Economics: FDI plunge continues unabated as additional hurdles loom

MEXICO - Report 07 Jun 2021 by Mauricio Gonzalez and Francisco González

Foreign Direct Investment entering Mexico fell 29.1% at the first quarter of 2021 compared to the same quarter a year prior. A particularly noteworthy aspect of the Foreign Direct Investment result for the first quarter was how reinvested profits increased in relative terms to 60% of total FDI during January-March of 2021, coming precisely during the period in which major companies decide how much in the way of dividends to distribute to shareholders for the year. Inter-company accounts rebounded strongly to represent 22% of the total, while new investments, which have trending lower for three years and took a brutal beating since 2Q21, represented the remaining 18.6%.

But despite reinvested profits accounting for the lion’s share of FDI, they were actually 51% lower than a year earlier at the same time as new investments narrowed 15.4% and there was a major recovery in inter-company accounts.
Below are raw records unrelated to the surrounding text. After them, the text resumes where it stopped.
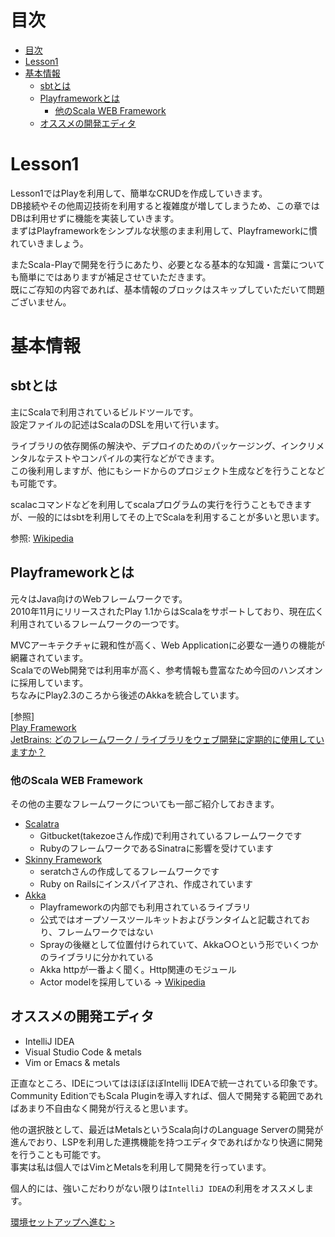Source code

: <a id="markdown-目次" name="目次"></a>
# 目次

<!-- TOC -->

- [目次](#目次)
- [Lesson1](#lesson1)
- [基本情報](#基本情報)
    - [sbtとは](#sbtとは)
    - [Playframeworkとは](#playframeworkとは)
        - [他のScala WEB Framework](#他のscala-web-framework)
    - [オススメの開発エディタ](#オススメの開発エディタ)

<!-- /TOC -->

<a id="markdown-lesson1" name="lesson1"></a>
# Lesson1

Lesson1ではPlayを利用して、簡単なCRUDを作成していきます。  
DB接続やその他周辺技術を利用すると複雑度が増してしまうため、この章ではDBは利用せずに機能を実装していきます。  
まずはPlayframeworkをシンプルな状態のまま利用して、Playframeworkに慣れていきましょう。  
  
またScala-Playで開発を行うにあたり、必要となる基本的な知識・言葉についても簡単にではありますが補足させていただきます。  
既にご存知の内容であれば、基本情報のブロックはスキップしていただいて問題ございません。  

<a id="markdown-基本情報" name="基本情報"></a>
# 基本情報

<a id="markdown-sbtとは" name="sbtとは"></a>
## sbtとは

主にScalaで利用されているビルドツールです。  
設定ファイルの記述はScalaのDSLを用いて行います。  

ライブラリの依存関係の解決や、デプロイのためのパッケージング、インクリメンタルなテストやコンパイルの実行などができます。  
この後利用しますが、他にもシードからのプロジェクト生成などを行うことなども可能です。  

scalacコマンドなどを利用してscalaプログラムの実行を行うこともできますが、一般的にはsbtを利用してその上でScalaを利用することが多いと思います。  

参照: [Wikipedia](https://ja.wikipedia.org/wiki/Sbt)

<a id="markdown-playframeworkとは" name="playframeworkとは"></a>
## Playframeworkとは

元々はJava向けのWebフレームワークです。  
2010年11月にリリースされたPlay 1.1からはScalaをサポートしており、現在広く利用されているフレームワークの一つです。  

MVCアーキテクチャに親和性が高く、Web Applicationに必要な一通りの機能が網羅されています。  
ScalaでのWeb開発では利用率が高く、参考情報も豊富なため今回のハンズオンに採用しています。  
ちなみにPlay2.3のころから後述のAkkaを統合しています。  

[参照]  
[Play Framework](https://ja.wikipedia.org/wiki/Play_Framework)  
[JetBrains: どのフレームワーク / ライブラリをウェブ開発に定期的に使用していますか？](https://www.jetbrains.com/ja-jp/lp/devecosystem-2019/scala/)  

<a id="markdown-他のscala-web-framework" name="他のscala-web-framework"></a>
### 他のScala WEB Framework

その他の主要なフレームワークについても一部ご紹介しておきます。  

- [Scalatra](https://scalatra.org/)
  - Gitbucket(takezoeさん作成)で利用されているフレームワークです
  - RubyのフレームワークであるSinatraに影響を受けています
- [Skinny Framework](http://skinny-framework.org/)
  - seratchさんの作成してるフレームワークです
  - Ruby on Railsにインスパイアされ、作成されています
- [Akka](https://en.wikipedia.org/wiki/Akka_(toolkit))
  - Playframeworkの内部でも利用されているライブラリ
  - 公式ではオープソースツールキットおよびランタイムと記載されており、フレームワークではない
  - Sprayの後継として位置付けられていて、Akka○○という形でいくつかのライブラリに分かれている
  - Akka httpが一番よく聞く。Http関連のモジュール
  - Actor modelを採用している -> [Wikipedia](https://ja.wikipedia.org/wiki/%E3%82%A2%E3%82%AF%E3%82%BF%E3%83%BC%E3%83%A2%E3%83%87%E3%83%AB)


<a id="markdown-オススメの開発エディタ" name="オススメの開発エディタ"></a>
## オススメの開発エディタ

- IntelliJ IDEA
- Visual Studio Code & metals
- Vim or Emacs & metals

正直なところ、IDEについてはほぼほぼIntellij IDEAで統一されている印象です。  
Community EditionでもScala Pluginを導入すれば、個人で開発する範囲であればあまり不自由なく開発が行えると思います。  

他の選択肢として、最近はMetalsというScala向けのLanguage Serverの開発が進んでおり、LSPを利用した連携機能を持つエディタであればかなり快適に開発を行うことも可能です。  
事実は私は個人ではVimとMetalsを利用して開発を行っています。  

個人的には、強いこだわりがない限りは`IntelliJ IDEA`の利用をオススメします。  


[環境セットアップへ進む >](https://github.com/Christina-Inching-Triceps/scala-play_handson/blob/master/documents/lesson1/02_setup.md)
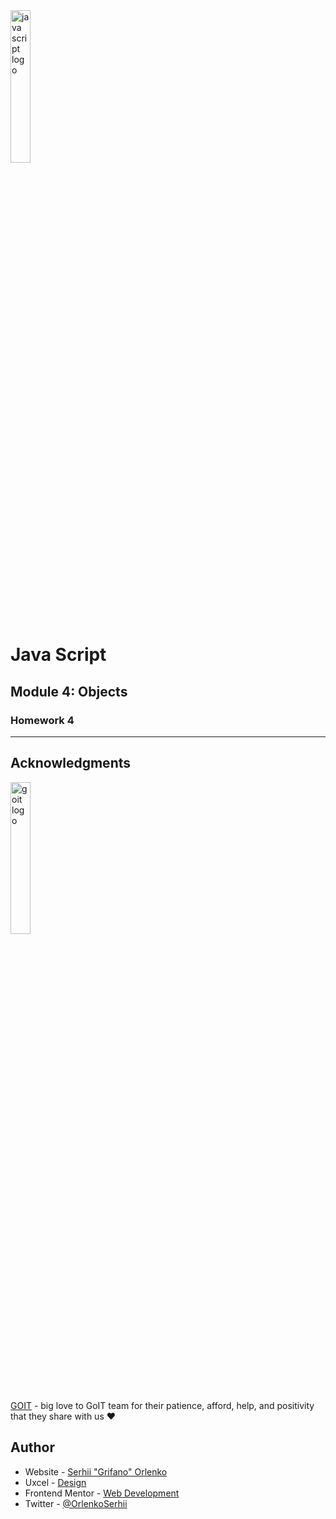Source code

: <img src="https://upload.wikimedia.org/wikipedia/commons/9/99/Unofficial_JavaScript_logo_2.svg" alt="java script logo" width="25%"/>

# Java Script

## Module 4: Objects

### Homework 4

---

## Acknowledgments

<img src="https://goit.global/mx/assets/images/logo-goit.svg" alt="goit logo" width="25%"/>

[GOIT](https://edu.goit.global/uk/referral?x=eyJlbWFpbCI6InNvcmxlbmtAZ21haWwuY29tIiwiZmlyc3ROYW1lIjoi0KHQtdGA0LPRltC5IiwibG9jYWxlIjoidWsiLCJsYW5ndWFnZSI6InVrIiwidG90YWxIb3VycyI6NzcsImN1cnJlbnRPckxhc3RUZWNobm9sb2d5IjoiSFRNTF9DU1MiLCJwYXNzZWRIb21ld29ya3NDb3VudCI6NX0=) -
big love to GoIT team for their patience, afford, help, and positivity that they
share with us ❤️

## Author

- Website - [Serhii "Grifano" Orlenko](https://grifano.com)
- Uxcel - [Design](https://app.uxcel.com/ux/EE4PBID94EEH)
- Frontend Mentor -
  [Web Development](https://www.frontendmentor.io/profile/grifano)
- Twitter - [@OrlenkoSerhii](https://twitter.com/OrlenkoSerhii)
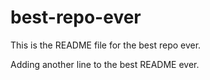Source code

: # best-repo-ever

This is the README file for the best repo ever.

Adding another line to the best README ever.
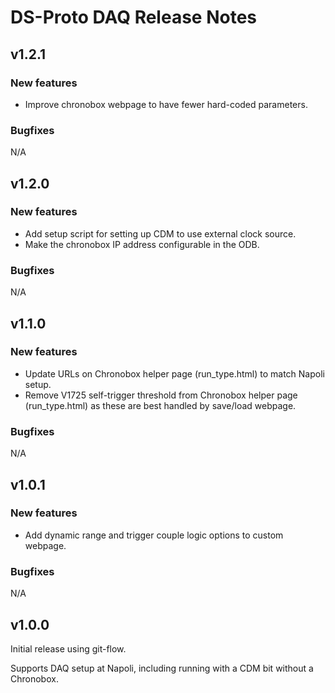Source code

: # DS-Proto DAQ Release Notes

## v1.2.1

### New features

* Improve chronobox webpage to have fewer hard-coded parameters.

### Bugfixes

N/A


## v1.2.0

### New features

* Add setup script for setting up CDM to use external clock source.
* Make the chronobox IP address configurable in the ODB.

### Bugfixes

N/A


## v1.1.0

### New features

* Update URLs on Chronobox helper page (run_type.html) to match Napoli setup.
* Remove V1725 self-trigger threshold from Chronobox helper page (run_type.html) as these are best handled by save/load webpage.

### Bugfixes

N/A


## v1.0.1

### New features

* Add dynamic range and trigger couple logic options to custom webpage.

### Bugfixes

N/A


## v1.0.0

Initial release using git-flow.

Supports DAQ setup at Napoli, including running with a CDM bit without a Chronobox.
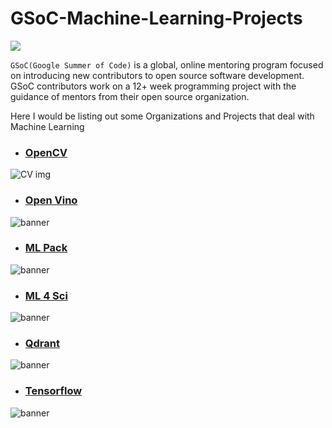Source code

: # GSoC-Machine-Learning-Projects
![](https://summerofcode.withgoogle.com/assets/media/logo-sun.svg)

`GSoC(Google Summer of Code)` is a global, online mentoring program focused on introducing new contributors to open source software development. GSoC contributors work on a 12+ week programming project with the guidance of mentors from their open source organization.

Here I would be listing out some Organizations and Projects that deal with Machine Learning 
>


- ### [OpenCV](https://summerofcode.withgoogle.com/programs/2023/organizations/opencv)

![CV img](https://summerofcode.withgoogle.com/media/org/opencv/fmh9fnybaz97kodm-360.png)

- ### [Open Vino](https://summerofcode.withgoogle.com/programs/2023/organizations/openvino-toolkit)
![banner](https://summerofcode.withgoogle.com/media/org/openvino-toolkit/ivzvok335ujezk2z-360.png)

- ### [ML Pack](https://summerofcode.withgoogle.com/programs/2023/organizations/mlpack)
![banner](https://summerofcode.withgoogle.com/media/org/mlpack/gs9xn22l8vefyvhh-360.png)

- ### [ML 4 Sci](https://summerofcode.withgoogle.com/programs/2023/organizations/machine-learning-for-science-ml4sci)
![banner](https://summerofcode.withgoogle.com/media/org/machine-learning-for-science-ml4sci/rs5cxhuyh9dpwekt-360.png)

- ### [Qdrant](https://summerofcode.withgoogle.com/programs/2023/organizations/qdrant)
![banner](https://summerofcode.withgoogle.com/media/org/qdrant/73jgnlygoyu6ibia-360.png)

- ### [Tensorflow](https://summerofcode.withgoogle.com/programs/2023/organizations/tensorflow-d1)
![banner](https://summerofcode.withgoogle.com/media/org/tensorflow-d1/0sqdbtssij0tfcwy-360.png)
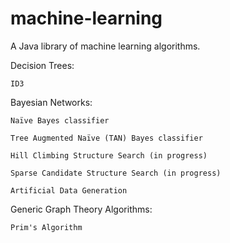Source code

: machine-learning
================

A Java library of machine learning algorithms.

Decision Trees:
   
    ID3
    
Bayesian Networks:
   
    Naïve Bayes classifier
    
    Tree Augmented Naïve (TAN) Bayes classifier
    
    Hill Climbing Structure Search (in progress)
    
    Sparse Candidate Structure Search (in progress)
    
    Artificial Data Generation
    
    
Generic Graph Theory Algorithms:
    
    Prim's Algorithm
    


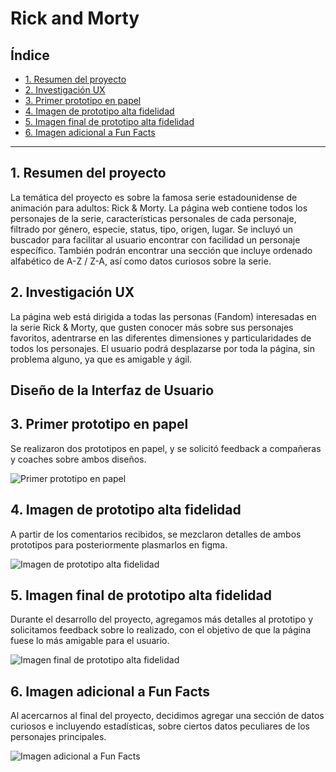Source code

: # Rick and Morty

## Índice

* [1. Resumen del proyecto](#1-resumen-del-proyecto)
* [2. Investigación UX](#2-investigación-UX)
* [3. Primer prototipo en papel](#3-prototipo-en-papel)
* [4. Imagen de prototipo alta fidelidad ](#4-imagen-de-prototipo-alta-fidelidad)
* [5. Imagen final de prototipo alta fidelidad ](#5-imagen-final-de-prototipo-alta-fidelidad)
* [6. Imagen adicional a Fun Facts](#6-Imagen-adicional-a-Fun-Facts)


***

## 1. Resumen del proyecto
La temática del proyecto es sobre la famosa serie estadounidense de animación 
para adultos: Rick & Morty. La página web contiene todos los personajes de la serie, 
características personales de cada personaje, filtrado por género, especie, status, 
tipo, origen, lugar. Se incluyó un buscador para facilitar al usuario encontrar con 
facilidad un personaje específico. También podrán encontrar una sección que incluye 
ordenado alfabético de A-Z / Z-A, así como datos curiosos sobre la serie. 

## 2. Investigación UX

La página web está dirigida a todas las personas (Fandom) interesadas en la serie Rick & Morty, 
que gusten conocer más sobre sus personajes favoritos, adentrarse en las diferentes dimensiones y 
particularidades de todos los personajes. El usuario podrá desplazarse por toda la página, sin
problema alguno, ya que es amigable y ágil.

## Diseño de la Interfaz de Usuario

## 3. Primer prototipo en papel
Se realizaron dos prototipos en papel, y se solicitó feedback a compañeras y coaches sobre ambos diseños.

![Primer prototipo en papel](CDMX013-DATA-LOVERS/img/ProLapiz.jpg)

## 4. Imagen de prototipo alta fidelidad
A partir de los comentarios recibidos, se mezclaron detalles de ambos prototipos para posteriormente plasmarlos en figma.

![Imagen de prototipo alta fidelidad](CDMX013-DATA-LOVERS/img/firstPAF.png)

## 5. Imagen final de prototipo alta fidelidad
Durante el desarrollo del proyecto, agregamos más detalles al prototipo y solicitamos feedback sobre lo realizado, 
con el objetivo de que la página fuese lo más amigable para el usuario.

![Imagen final de prototipo alta fidelidad](CDMX013-DATA-LOVERS/img/secondPAF.png)

## 6. Imagen adicional a Fun Facts
Al acercarnos al final del proyecto, decidimos agregar una sección de datos curiosos e incluyendo estadísticas, sobre ciertos datos peculiares de los personajes principales.

![Imagen adicional a Fun Facts](CDMX013-DATA-LOVERS/img/Funfacts.png)
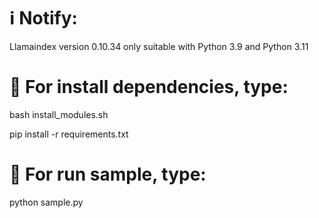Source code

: # ℹ Notify:
Llamaindex version 0.10.34 only suitable with Python 3.9 and Python 3.11

# 🚀 For install dependencies, type:
bash install_modules.sh

pip install -r requirements.txt

# 🚀 For run sample, type:
python sample.py
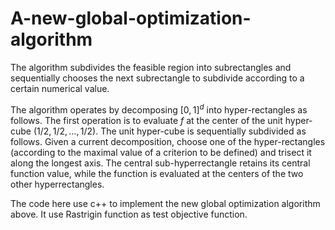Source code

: # A-new-global-optimization-algorithm

The algorithm subdivides the feasible region into subrectangles and sequentially chooses the next subrectangle to subdivide according to a certain numerical value.

The algorithm operates by decomposing $[0,1]^d$ into hyper-rectangles as follows. The first operation is to evaluate $f$ at the center of the unit hyper-cube $(1/2,1/2,\ldots ,1/2)$. The unit hyper-cube is sequentially subdivided as follows.
Given a current decomposition, choose one of the hyper-rectangles (according to the maximal value of a criterion to be defined) and trisect it along the longest axis.
The central sub-hyperrectangle retains its central function value, while the function is evaluated at the centers of the two other hyperrectangles.

The code here use c++ to implement the new global optimization algorithm above. It use Rastrigin function as test objective function.
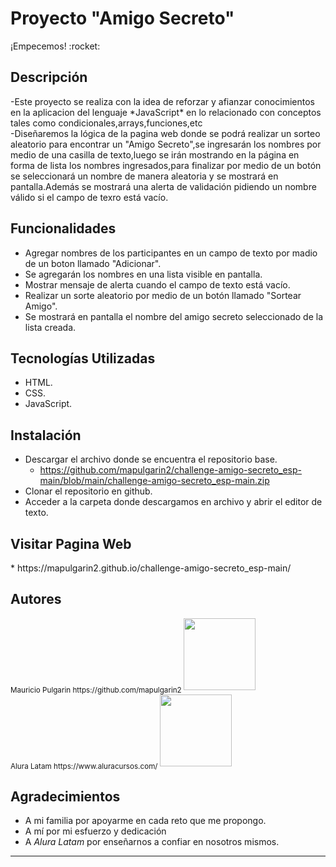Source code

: <h1>Proyecto "Amigo Secreto"</h1>
¡Empecemos! :rocket:
<h2>Descripción</h2>
<p>-Este proyecto se realiza con la idea de reforzar y afianzar conocimientos en la aplicacion del lenguaje *JavaScript*
en lo relacionado con conceptos tales como condicionales,arrays,funciones,etc
<br>-Diseñaremos la lógica de la pagina web donde se podrá realizar un sorteo aleatorio para encontrar un "Amigo Secreto",se ingresarán los nombres por medio de una casilla de texto,luego se irán mostrando en la página en forma de lista los nombres ingresados,para finalizar por medio de un botón se seleccionará un nombre de manera aleatoria y se mostrará en pantalla.Además se mostrará una alerta de validación pidiendo un nombre válido si el campo de texro está vacío.</br></p>

<h2>Funcionalidades</h2>

* Agregar nombres de los participantes en un campo de texto por madio de un boton llamado "Adicionar".
* Se agregarán los nombres en una lista visible en pantalla.
* Mostrar mensaje de alerta cuando el campo de texto está vacío.
* Realizar un sorte aleatorio por medio de un botón llamado "Sortear Amigo".
* Se mostrará en pantalla el nombre del amigo secreto seleccionado de la lista creada. 

<h2>Tecnologías Utilizadas</h2>

* HTML.
* CSS.
* JavaScript.

<h2>Instalación</h2>

* Descargar el archivo donde se encuentra el repositorio base.
   * https://github.com/mapulgarin2/challenge-amigo-secreto_esp-main/blob/main/challenge-amigo-secreto_esp-main.zip 
* Clonar el repositorio en github.
* Acceder a la carpeta donde descargamos en archivo y abrir el editor de texto.

<h2>Visitar Pagina Web</h2>
* https://mapulgarin2.github.io/challenge-amigo-secreto_esp-main/

<h2>Autores</h2>
<sub>Mauricio Pulgarin https://github.com/mapulgarin2 </sub><img src="https://avatars.githubusercontent.com/u/111947748?v=4" width=115><br><sub>Alura Latam https://www.aluracursos.com/ </sub><img src="https://www.aluracursos.com/assets/img/home/alura-logo.1730889068.svg" width=115>

<h2>Agradecimientos</h2>

* A mi familia por apoyarme en cada reto que me propongo.
* A mí por mi esfuerzo y dedicación
* A *Alura Latam* por enseñarnos a confiar en nosotros mismos.

------------------------------------------------------------------------------------------------------------------------------------------------  






  

  


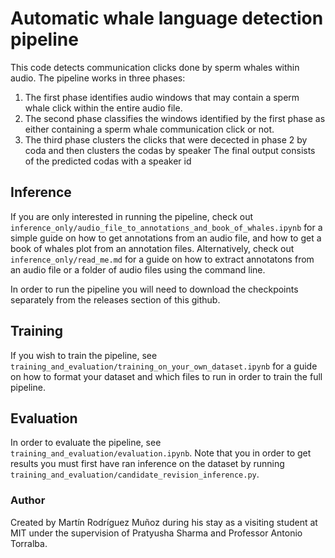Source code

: # Automatic whale language detection pipeline
This code detects communication clicks done by sperm whales within audio.
The pipeline works in three phases:
1) The first phase identifies audio windows that may contain a sperm whale click within the entire audio file.
2) The second phase classifies the windows identified by the first phase as either containing a sperm whale communication click or not.
3) The third phase clusters the clicks that were decected in phase 2 by coda and then clusters the codas by speaker 
The final output consists of the predicted codas with a speaker id 

## Inference

If you are only interested in running the pipeline, check out `inference_only/audio_file_to_annotations_and_book_of_whales.ipynb` for a simple guide on how to get annotations from an audio file, and how to get a book of whales plot from an annotation files. Alternatively, check out `inference_only/read_me.md` for a guide on how to extract annotatons from an audio file or a folder of audio files using the command line.

In order to run the pipeline you will need to download the checkpoints separately from the releases section of this github.

## Training

If you wish to train the pipeline, see `training_and_evaluation/training_on_your_own_dataset.ipynb` for a guide on how to format your dataset and which files to run in order to train the full pipeline.

## Evaluation

In order to evaluate the pipeline, see `training_and_evaluation/evaluation.ipynb`. Note that you in order to get results you must first have ran inference on the dataset by running `training_and_evaluation/candidate_revision_inference.py`.

### Author
Created by Martín Rodríguez Muñoz during his stay as a visiting student at MIT under the supervision of Pratyusha Sharma and Professor Antonio Torralba.

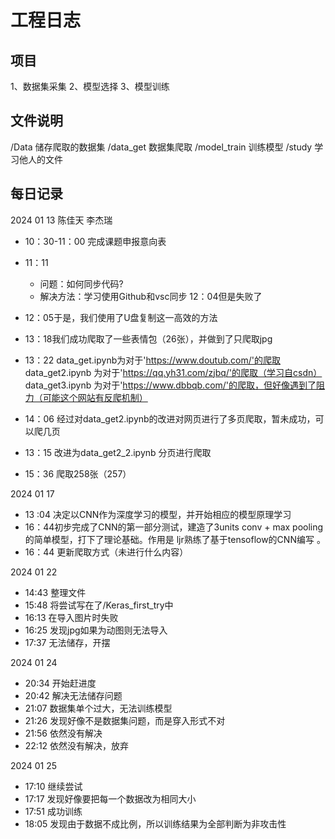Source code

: # 工程日志
## 项目
1、数据集采集
2、模型选择
3、模型训练

## 文件说明
/Data 储存爬取的数据集
/data_get 数据集爬取
/model_train 训练模型
/study 学习他人的文件

## 每日记录
2024 01 13 陈佳天 李杰瑞

- 10：30-11：00 完成课题申报意向表

- 11：11
  - 问题：如何同步代码?
  - 解决方法：学习使用Github和vsc同步  12：04但是失败了
- 12：05于是，我们使用了U盘复制这一高效的方法
- 13：18我们成功爬取了一些表情包（26张），并做到了只爬取jpg
- 13：22 data_get.ipynb为对于'https://www.doutub.com/'的爬取
        data_get2.ipynb 为对于'https://qq.yh31.com/zjbq/'的爬取（学习自csdn）
		data_get3.ipynb 为对于'https://www.dbbqb.com/'的爬取，但好像遇到了阻力（可能这个网站有反爬机制）
- 14：06 经过对data_get2.ipynb的改进对网页进行了多页爬取，暂未成功，可以爬几页
- 13：15 改进为data_get2_2.ipynb 分页进行爬取
- 15：36 爬取258张（257）

2024 01 17 
- 13 :04 决定以CNN作为深度学习的模型，并开始相应的模型原理学习
- 16：44初步完成了CNN的第一部分测试，建造了3units conv + max pooling的简单模型，打下了理论基础。作用是  ljr熟练了基于tensoflow的CNN编写  。 
- 16：44 更新爬取方式（未进行什么内容）

2024 01 22
- 14:43 整理文件
- 15:48 将尝试写在了/Keras_first_try中
- 16:13 在导入图片时失败
- 16:25 发现jpg如果为动图则无法导入
- 17:37 无法储存，开摆

2024 01 24
- 20:34 开始赶进度
- 20:42 解决无法储存问题
- 21:07 数据集单个过大，无法训练模型
- 21:26 发现好像不是数据集问题，而是穿入形式不对
- 21:56 依然没有解决
- 22:12 依然没有解决，放弃

2024 01 25
- 17:10 继续尝试
- 17:17 发现好像要把每一个数据改为相同大小
- 17:51 成功训练
- 18:05 发现由于数据不成比例，所以训练结果为全部判断为非攻击性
Despite such setbacks, Mexico was the world’s seventh highest recipient of FDI inflows during full year 2020, though that accomplishment largely reflects a disproportionate weakening of such investment flows into comparable countries like Brazil.

For its part, the National Palace appears to have engaged in a bit of creative accounting to claim a 14.8% yoy increase in FDI that also supposedly marked the most significant percentage rise in any first quarter since 1999. That sleight of hand was achieved by making comparisons against past years using preliminary figures, which are notoriously inaccurate.
With Mexican investors’ direct investment flows abroad having increased 135% in the most recent quarter, net direct investment for the first quarter fell more than a third from 1Q20.